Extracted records
▶
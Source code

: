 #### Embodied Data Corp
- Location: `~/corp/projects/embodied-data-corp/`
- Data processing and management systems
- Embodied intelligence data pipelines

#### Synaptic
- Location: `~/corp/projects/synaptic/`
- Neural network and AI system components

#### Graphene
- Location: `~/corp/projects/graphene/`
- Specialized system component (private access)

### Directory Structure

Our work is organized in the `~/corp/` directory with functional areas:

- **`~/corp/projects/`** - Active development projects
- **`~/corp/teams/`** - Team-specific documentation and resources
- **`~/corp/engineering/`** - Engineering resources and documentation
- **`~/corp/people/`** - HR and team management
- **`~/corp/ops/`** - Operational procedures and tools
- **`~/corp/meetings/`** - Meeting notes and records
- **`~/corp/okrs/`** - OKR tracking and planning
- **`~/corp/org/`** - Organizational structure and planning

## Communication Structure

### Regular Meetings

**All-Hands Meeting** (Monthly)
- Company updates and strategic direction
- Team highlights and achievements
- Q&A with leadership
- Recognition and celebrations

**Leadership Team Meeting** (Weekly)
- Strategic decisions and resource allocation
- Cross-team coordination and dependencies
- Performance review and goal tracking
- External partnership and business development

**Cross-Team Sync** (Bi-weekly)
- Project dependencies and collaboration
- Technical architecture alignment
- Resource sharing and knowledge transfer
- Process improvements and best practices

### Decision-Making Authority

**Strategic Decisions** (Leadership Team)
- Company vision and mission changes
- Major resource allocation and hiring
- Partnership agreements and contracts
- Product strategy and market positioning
◀
Every line of the data above that includes "projects" should be listed.

- Location: `~/corp/projects/embodied-data-corp/`
- Location: `~/corp/projects/synaptic/`
- Location: `~/corp/projects/graphene/`
- **`~/corp/projects/`** - Active development projects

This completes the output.